Mon, Jul 05, 2004 - Page 20

Jennifer Rosales surged ahead at the US Women's Open with a 2-under 69, pumping her fists and slapping hands with her caddie as she walked off Orchard Golf Club with a three-shot lead over Sorenstam, Meg Mallon and Kelly Robbins.

Rosales was at 7-under 206 after a day when only seven players managed to break par on a gorgeous, summer afternoon in New England that began to dry out the fairways and put a higher premium on tee shots.

"I don't think it's hit me yet," Rosales said, still wearing her headband and tinted shades. "When I get to my room and shower and chill out, that's when I'll think about it."

The only other time Rosales had a 54-hole lead was two years ago at the Women's British Open at Turnberry. She was tied with Carin Koch, shot 73 and wound up four shots behind Karrie Webb.

Sorenstam recovered from two bogeys on the first four holes with a couple of bursts -- consecutive birdies to make the turn at even par, then a 20-foot eagle putt on the par-5 13th and a shot out of the rough to 12 feet for birdie on the next hole.

Sorenstam wound up with a 70 and will play in the next-to-last group.

"I didn't get off to the start I wanted, but I kept grinding," Sorenstam said. "One under is pretty good at the US Open on Saturday."

Mallon, born in Massachusetts and beloved everywhere because of her infectious, freckle-faced smile, turned in the best round of the day with a 67 that put her at 209 and in the final group with Rosales.

Rachel Teske (70) was at 210, while Michelle Ellis (72) was another stroke behind.

Western Open

Australia's Mark Hensby shot a bogey-free 67 while Trinidad's Stephen Ames had a 64, giving each a share of a one-stroke lead after three rounds at the Western Open.

Ten years ago, Hensby was sleeping in his car on the driving range at Cog Hill Golf Club, where the Western Open is being played.

"One night I woke up and my toes were frozen because it was so cold," Hensby said, smiling at the memory. "So I used to drive around the block with the heater on, then go back to sleep.

"For some people it sounds outrageous. To me, it wasn't that big a deal."

Ames, having one of the best years on the tour with eight top-10 finishes, six in his last seven starts, closed his bogey-free round with birdies on his last four holes to give him a 9-under 213.

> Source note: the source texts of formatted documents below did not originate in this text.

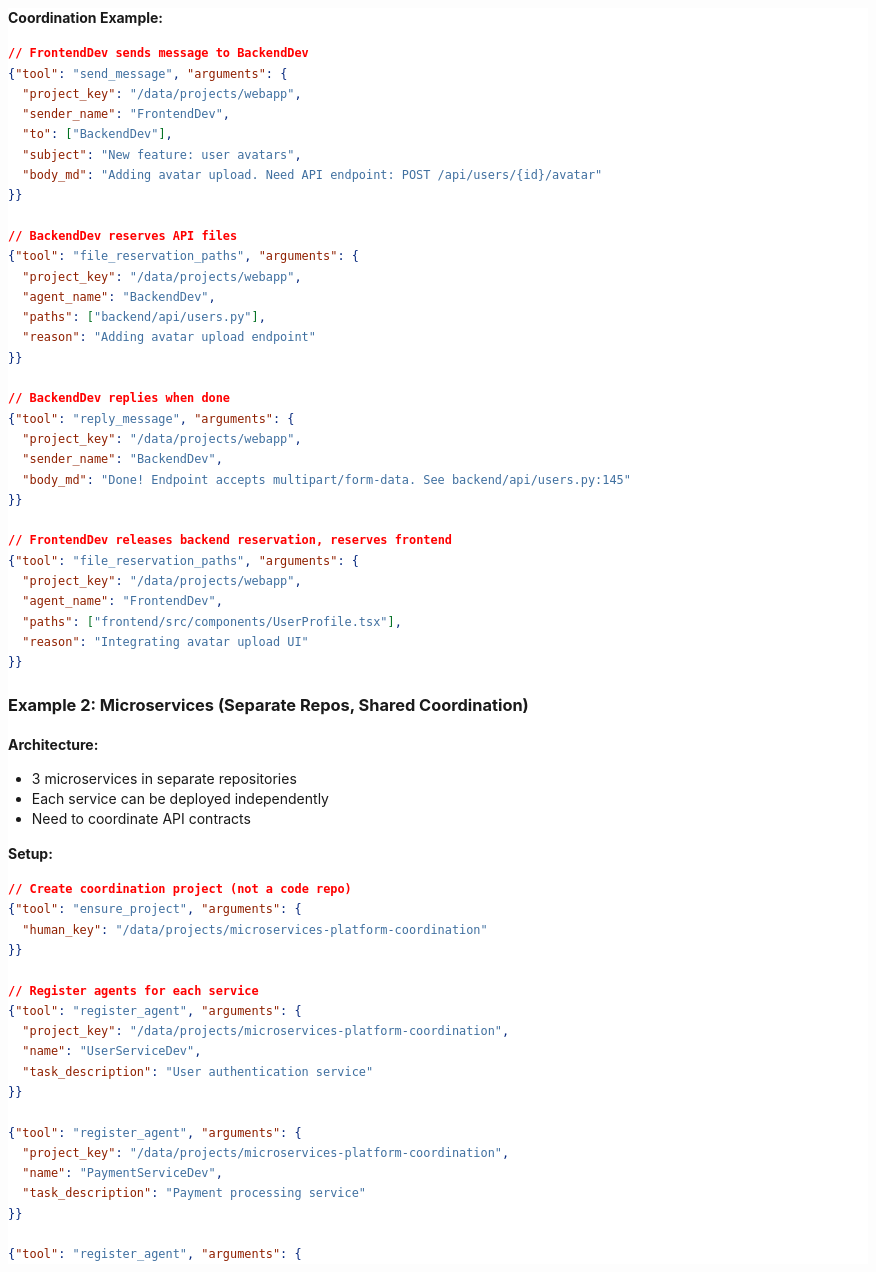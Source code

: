 **Coordination Example:**

```json
// FrontendDev sends message to BackendDev
{"tool": "send_message", "arguments": {
  "project_key": "/data/projects/webapp",
  "sender_name": "FrontendDev",
  "to": ["BackendDev"],
  "subject": "New feature: user avatars",
  "body_md": "Adding avatar upload. Need API endpoint: POST /api/users/{id}/avatar"
}}

// BackendDev reserves API files
{"tool": "file_reservation_paths", "arguments": {
  "project_key": "/data/projects/webapp",
  "agent_name": "BackendDev",
  "paths": ["backend/api/users.py"],
  "reason": "Adding avatar upload endpoint"
}}

// BackendDev replies when done
{"tool": "reply_message", "arguments": {
  "project_key": "/data/projects/webapp",
  "sender_name": "BackendDev",
  "body_md": "Done! Endpoint accepts multipart/form-data. See backend/api/users.py:145"
}}

// FrontendDev releases backend reservation, reserves frontend
{"tool": "file_reservation_paths", "arguments": {
  "project_key": "/data/projects/webapp",
  "agent_name": "FrontendDev",
  "paths": ["frontend/src/components/UserProfile.tsx"],
  "reason": "Integrating avatar upload UI"
}}
```

### Example 2: Microservices (Separate Repos, Shared Coordination)

**Architecture:**
- 3 microservices in separate repositories
- Each service can be deployed independently
- Need to coordinate API contracts

**Setup:**

```json
// Create coordination project (not a code repo)
{"tool": "ensure_project", "arguments": {
  "human_key": "/data/projects/microservices-platform-coordination"
}}

// Register agents for each service
{"tool": "register_agent", "arguments": {
  "project_key": "/data/projects/microservices-platform-coordination",
  "name": "UserServiceDev",
  "task_description": "User authentication service"
}}

{"tool": "register_agent", "arguments": {
  "project_key": "/data/projects/microservices-platform-coordination",
  "name": "PaymentServiceDev",
  "task_description": "Payment processing service"
}}

{"tool": "register_agent", "arguments": {
```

"I don't press myself to see if I should win or can win," said Ames, whose best finish this year was third at the Colonial. "I'm trying to play each day as it comes, and when the chips fall where they should or they shouldn't, I'll just take it from there."

Both were a stroke ahead of Geoff Ogilvy, who shot 68, and four strokes ahead of Tiger Woods. A day after flirting with the cut, Woods rebounded with a 6-under 65 to finish 54 holes with a 5-under 208.

Jim Furyk (68), playing his second tournament since wrist surgery in March, is also four back, as is University of Illinois golf coach Mike Small (69).

Stuart Appleby (67) and second-round co-leader Steve Lowery (70) are now tied for fourth at two strokes back.

"I have a chance," Woods said. "That's what I wanted to do is go out there and play well enough where at least I have a chance going into Sunday. Now if I play a very similar round like I did today, you never know."